Новая толпа вельмож, рыцарей, телохранителей под начальством внучатого племянника папы, дона Родригеса Борджа, камерариев, кубикулариев, датариев и других сановников Апостолической Курии хлынула в покои из обширных соседних зал Папагалло.
«Святой отец, святой отец!» – прошелестел и замер почтительный шепот.
Толпа заволновалась, раздвинулась, двери распахнулись – и в приемную вступил папа Александр VI Борджа.
В молодости он был хорош собою. Уверяли, что ему достаточно взглянуть на женщину, чтобы воспламенить ее страстью, как будто в глазах его сила, которая притягивает к нему женщин, как магнит – железо. До сих пор черты его, хотя расплылись в чрезмерной тучности, сохранили величавое благообразие: смуглый цвет лица, череп голый, с остатками седых волос на затылке, большой орлиный нос, отвислый подбородок, маленькие быстрые глазки, полные живостью необыкновенною, мясистые мягкие губы, выдававшиеся вперед, с выражением сластолюбивым, лукавым и в то же время почти детски-простодушным.
Напрасно Джованни искал в наружности этого человека чего-либо страшного или жестокого. Александр Борджа обладал в высшей степени даром светских приличий – врожденным изяществом. Что бы ни говорил и ни делал, казалось, что так именно следует сказать и сделать – нельзя иначе.
«Папе семьдесят лет, – писал один посланник, – но с каждым днем он молодеет; самые тяжкие горести его длятся не более суток; природа у него веселая; все, за что он берется, служит к пользе его, да он, впрочем, и не думает ни о чем, кроме славы и счастья детей своих».
Борджа выводили свой род из кастильских мавров, выходцев из Африки, и в самом деле, судя по смуглому цвету кожи, толстым губам, огненному взору Александра VI, в жилах его текла африканская кровь.
«Нельзя себе представить, – думал Джованни, – лучшего ореола для него, чем эти фрески Пинтуриккьо, изображающие славу древнего Аписа, рожденного солнцем быка».
Сам старый Борджа, несмотря на семьдесят лет, здоровый и могучий, как матерый бык, казался потомком своего геральдического зверя, златобагряного быка, бога солнца, веселья, сладострастья и плодородия.
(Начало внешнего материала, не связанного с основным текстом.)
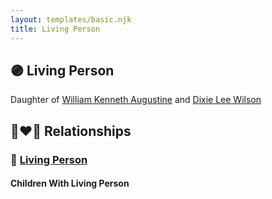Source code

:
 ```yaml
---
layout: templates/basic.njk
title: Living Person
---
```

## 🟣 Living Person

Daughter of [William Kenneth Augustine](/people/6/67055724) and [Dixie Lee Wilson](/people/8/87584724)

## 👩‍❤️‍👨 Relationships

### 🔵 [Living Person](/people/6/67865708)

#### Children With Living Person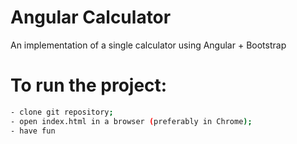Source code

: # Angular Calculator
An implementation of a single calculator using Angular + Bootstrap

# To run the project:

```bash
- clone git repository;
- open index.html in a browser (preferably in Chrome);
- have fun
```



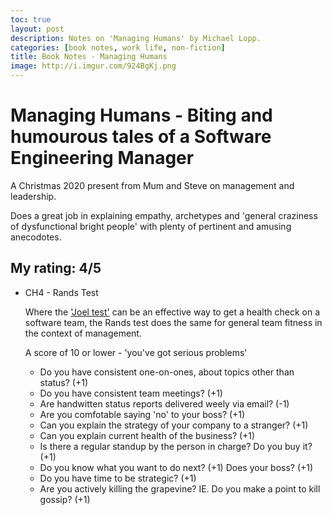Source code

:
 ```yaml
---
toc: true
layout: post
description: Notes on 'Managing Humans' by Michael Lopp.
categories: [book notes, work life, non-fiction]
title: Book Notes - Managing Humans
image: http://i.imgur.com/924BgKj.png
---
```


# Managing Humans - Biting and humourous tales of a Software Engineering Manager

A Christmas 2020 present from Mum and Steve on management and leadership. 

Does a great job in explaining empathy, archetypes and 'general craziness of dysfunctional bright people' with plenty of pertinent and amusing anecodotes.

My rating: 4/5
----

* CH4 - Rands Test 

    Where the ['Joel test'](https://www.joelonsoftware.com/2000/08/09/the-joel-test-12-steps-to-better-code/) can be an effective way to get a health check on a software team, the Rands test does the same for general team fitness in the context of management.

    A score of 10 or lower - 'you've got serious problems'

    * Do you have consistent one-on-ones, about topics other than status? (+1)
    * Do you have consistent team meetings? (+1)
    * Are handwitten status reports delivered weely via email? (-1)
    * Are you comfotable saying 'no' to your boss? (+1)
    * Can you explain the strategy of your company to a stranger? (+1)
    * Can you explain current health of the business? (+1)
    * Is there a regular standup by the person in charge? Do you buy it? (+1)
    * Do you know what you want to do next? (+1) Does your boss? (+1)
    * Do you have time to be strategic? (+1)
    * Are you actively killing the grapevine? IE. Do you make a point to kill gossip? (+1)



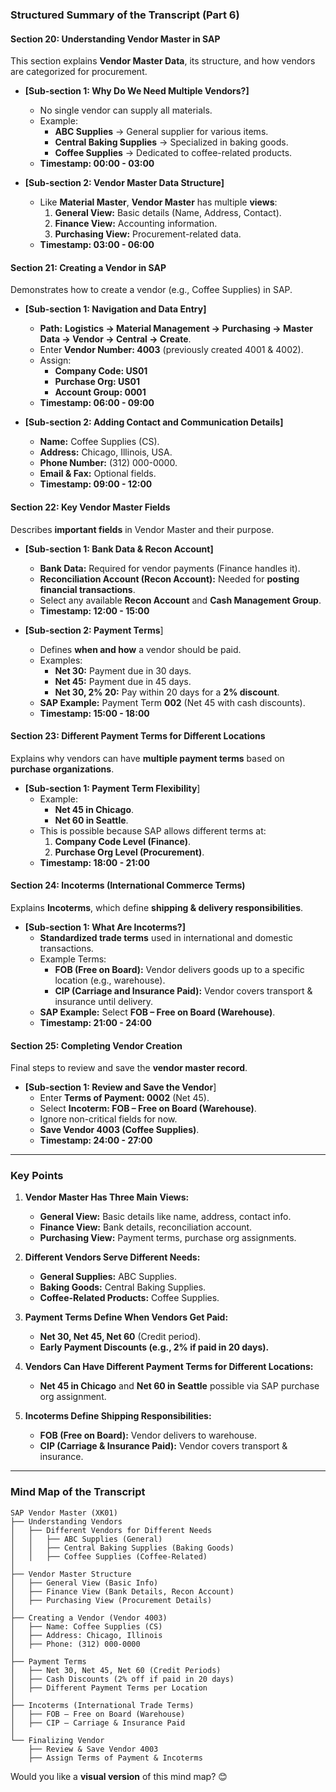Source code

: ### **Structured Summary of the Transcript (Part 6)**  

#### **Section 20: Understanding Vendor Master in SAP**  
This section explains **Vendor Master Data**, its structure, and how vendors are categorized for procurement.  

- **[Sub-section 1: Why Do We Need Multiple Vendors?]**  
  - No single vendor can supply all materials.  
  - Example:  
    - **ABC Supplies** → General supplier for various items.  
    - **Central Baking Supplies** → Specialized in baking goods.  
    - **Coffee Supplies** → Dedicated to coffee-related products.  
  - **Timestamp: 00:00 - 03:00**  

- **[Sub-section 2: Vendor Master Data Structure]**  
  - Like **Material Master**, **Vendor Master** has multiple **views**:  
    1. **General View:** Basic details (Name, Address, Contact).  
    2. **Finance View:** Accounting information.  
    3. **Purchasing View:** Procurement-related data.  
  - **Timestamp: 03:00 - 06:00**  

#### **Section 21: Creating a Vendor in SAP**  
Demonstrates how to create a vendor (e.g., Coffee Supplies) in SAP.  

- **[Sub-section 1: Navigation and Data Entry]**  
  - **Path:** **Logistics → Material Management → Purchasing → Master Data → Vendor → Central → Create**.  
  - Enter **Vendor Number: 4003** (previously created 4001 & 4002).  
  - Assign:  
    - **Company Code: US01**  
    - **Purchase Org: US01**  
    - **Account Group: 0001**  
  - **Timestamp: 06:00 - 09:00**  

- **[Sub-section 2: Adding Contact and Communication Details]**  
  - **Name:** Coffee Supplies (CS).  
  - **Address:** Chicago, Illinois, USA.  
  - **Phone Number:** (312) 000-0000.  
  - **Email & Fax:** Optional fields.  
  - **Timestamp: 09:00 - 12:00**  

#### **Section 22: Key Vendor Master Fields**  
Describes **important fields** in Vendor Master and their purpose.  

- **[Sub-section 1: Bank Data & Recon Account]**  
  - **Bank Data:** Required for vendor payments (Finance handles it).  
  - **Reconciliation Account (Recon Account):** Needed for **posting financial transactions**.  
  - Select any available **Recon Account** and **Cash Management Group**.  
  - **Timestamp: 12:00 - 15:00**  

- **[Sub-section 2: Payment Terms**]  
  - Defines **when and how** a vendor should be paid.  
  - Examples:  
    - **Net 30:** Payment due in 30 days.  
    - **Net 45:** Payment due in 45 days.  
    - **Net 30, 2% 20:** Pay within 20 days for a **2% discount**.  
  - **SAP Example:** Payment Term **002** (Net 45 with cash discounts).  
  - **Timestamp: 15:00 - 18:00**  

#### **Section 23: Different Payment Terms for Different Locations**  
Explains why vendors can have **multiple payment terms** based on **purchase organizations**.  

- **[Sub-section 1: Payment Term Flexibility**]  
  - Example:  
    - **Net 45 in Chicago**.  
    - **Net 60 in Seattle**.  
  - This is possible because SAP allows different terms at:  
    1. **Company Code Level (Finance)**.  
    2. **Purchase Org Level (Procurement)**.  
  - **Timestamp: 18:00 - 21:00**  

#### **Section 24: Incoterms (International Commerce Terms)**  
Explains **Incoterms**, which define **shipping & delivery responsibilities**.  

- **[Sub-section 1: What Are Incoterms?]**  
  - **Standardized trade terms** used in international and domestic transactions.  
  - Example Terms:  
    - **FOB (Free on Board):** Vendor delivers goods up to a specific location (e.g., warehouse).  
    - **CIP (Carriage and Insurance Paid):** Vendor covers transport & insurance until delivery.  
  - **SAP Example:** Select **FOB – Free on Board (Warehouse)**.  
  - **Timestamp: 21:00 - 24:00**  

#### **Section 25: Completing Vendor Creation**  
Final steps to review and save the **vendor master record**.  

- **[Sub-section 1: Review and Save the Vendor**]  
  - Enter **Terms of Payment: 0002** (Net 45).  
  - Select **Incoterm: FOB – Free on Board (Warehouse)**.  
  - Ignore non-critical fields for now.  
  - **Save Vendor 4003 (Coffee Supplies)**.  
  - **Timestamp: 24:00 - 27:00**  

---

### **Key Points**  
1. **Vendor Master Has Three Main Views:**  
   - **General View:** Basic details like name, address, contact info.  
   - **Finance View:** Bank details, reconciliation account.  
   - **Purchasing View:** Payment terms, purchase org assignments.  

2. **Different Vendors Serve Different Needs:**  
   - **General Supplies:** ABC Supplies.  
   - **Baking Goods:** Central Baking Supplies.  
   - **Coffee-Related Products:** Coffee Supplies.  

3. **Payment Terms Define When Vendors Get Paid:**  
   - **Net 30, Net 45, Net 60** (Credit period).  
   - **Early Payment Discounts (e.g., 2% if paid in 20 days).**  

4. **Vendors Can Have Different Payment Terms for Different Locations:**  
   - **Net 45 in Chicago** and **Net 60 in Seattle** possible via SAP purchase org assignment.  

5. **Incoterms Define Shipping Responsibilities:**  
   - **FOB (Free on Board):** Vendor delivers to warehouse.  
   - **CIP (Carriage & Insurance Paid):** Vendor covers transport & insurance.  

---

### **Mind Map of the Transcript**  
```plaintext
SAP Vendor Master (XK01)
├── Understanding Vendors
│   ├── Different Vendors for Different Needs
│   │   ├── ABC Supplies (General)
│   │   ├── Central Baking Supplies (Baking Goods)
│   │   ├── Coffee Supplies (Coffee-Related)
│
├── Vendor Master Structure
│   ├── General View (Basic Info)
│   ├── Finance View (Bank Details, Recon Account)
│   ├── Purchasing View (Procurement Details)
│
├── Creating a Vendor (Vendor 4003)
│   ├── Name: Coffee Supplies (CS)
│   ├── Address: Chicago, Illinois
│   ├── Phone: (312) 000-0000
│
├── Payment Terms
│   ├── Net 30, Net 45, Net 60 (Credit Periods)
│   ├── Cash Discounts (2% off if paid in 20 days)
│   ├── Different Payment Terms per Location
│
├── Incoterms (International Trade Terms)
│   ├── FOB – Free on Board (Warehouse)
│   ├── CIP – Carriage & Insurance Paid
│
└── Finalizing Vendor
    ├── Review & Save Vendor 4003
    ├── Assign Terms of Payment & Incoterms
```

Would you like a **visual version** of this mind map? 😊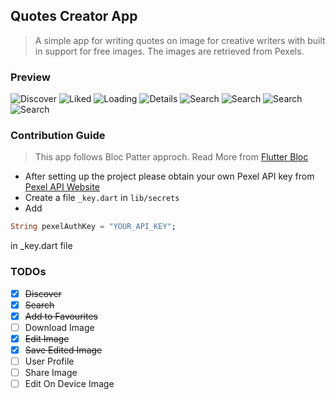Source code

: ## Quotes Creator App
> A simple app for writing quotes on image for creative writers with built in support for free images. The images are retrieved from Pexels.

### Preview

![Discover](screenshots/discover.PNG "Discover")
![Liked](screenshots/liked.PNG "Liked")
![Loading](screenshots/loading.PNG "Loading")
![Details](screenshots/details.PNG "Details")
![Search](screenshots/search_uninit.PNG "Search")
![Search](screenshots/search_field.PNG "Search")
![Search](screenshots/search_result.PNG "Search")
![Search](screenshots/saved_search.PNG "Search")

### Contribution Guide

> This app follows Bloc Patter approch. Read More from [Flutter Bloc](https://bloclibrary.dev/#/architecture "Flutter Bloc")

- After setting up the project please obtain your own Pexel API key from [Pexel API Website](https://www.pexels.com/api/ "Pexel API Website")
- Create a file ```_key.dart``` in ```lib/secrets```
- Add
```dart
String pexelAuthKey = "YOUR_API_KEY";
```
in _key.dart file

### TODOs

- [x] ~~Discover~~
- [x] ~~Search~~
- [x] ~~Add to Favourites~~
- [ ] Download Image
- [x] ~~Edit Image~~
- [x] ~~Save Edited Image~~
- [ ] User Profile
- [ ] Share Image
- [ ] Edit On Device Image
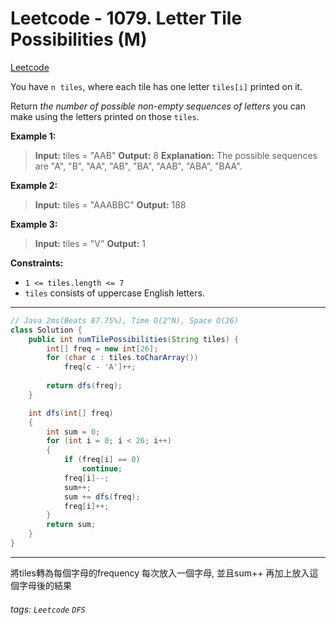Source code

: # Leetcode - 1079. Letter Tile Possibilities (M)

[Leetcode](https://leetcode.com/problems/letter-tile-possibilities/)

You have `n`  `tiles`, where each tile has one letter `tiles[i]` printed on it.

Return _the number of possible non-empty sequences of letters_ you can make using the letters printed on those `tiles`.

**Example 1:**

> **Input:** tiles = "AAB"
> **Output:** 8
> **Explanation:** The possible sequences are "A", "B", "AA", "AB", "BA", "AAB", "ABA", "BAA".

**Example 2:**

> **Input:** tiles = "AAABBC"
> **Output:** 188

**Example 3:**

> **Input:** tiles = "V"
> **Output:** 1

**Constraints:**

-   `1 <= tiles.length <= 7`
-   `tiles` consists of uppercase English letters.

---
```java
// Java 2ms(Beats 87.75%), Time O(2^N), Space O(26)
class Solution {
    public int numTilePossibilities(String tiles) {
        int[] freq = new int[26];
        for (char c : tiles.toCharArray())
            freq[c - 'A']++;
        
        return dfs(freq);
    }

    int dfs(int[] freq)
    {
        int sum = 0;
        for (int i = 0; i < 26; i++)
        {
            if (freq[i] == 0)
                continue;
            freq[i]--;
            sum++;
            sum += dfs(freq);
            freq[i]++;
        }
        return sum;
    }
}
```
---

將tiles轉為每個字母的frequency
每次放入一個字母, 並且sum++
再加上放入這個字母後的結果


###### tags: `Leetcode` `DFS`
Александр VI вошел в залу, разговаривая с евреем, золотых дел мастером Саломоне да Сессо, тем самым, который изобразил триумф Юлия Цезаря на мече Валентино. Особой милости его святейшества заслужил он, вырезав на плоском, большом изумруде, в подражание древним камням, Венеру Каллипигу; она так понравилась папе, что этот камень он велел вставить в крест, которым благословлял народ во время торжественных служб в соборе Петра, и таким образом, целуя Распятие, целовал прекрасную богиню.
Он, впрочем, не был безбожником: не только исполнял все внешние обряды церкви, но и в тайне сердца своего был набожен; особливо же чтил Пречистую Деву Марию и полагал ее своей нарочитою Заступницей, всегдашнею теплою Молитвенницей перед Богом.
Лампада, которую теперь заказывал он жиду Саломоне, была даром, обещанным Марии дель Пополо за исцеление мадонны Лукреции.
Сидя у окна, рассматривал папа драгоценные камни. Он любил их до страсти. Длинными, тонкими пальцами красивой руки тихонько трогал их, перебирал, выпятив толстые губы, с выражением лакомым и сластолюбивым.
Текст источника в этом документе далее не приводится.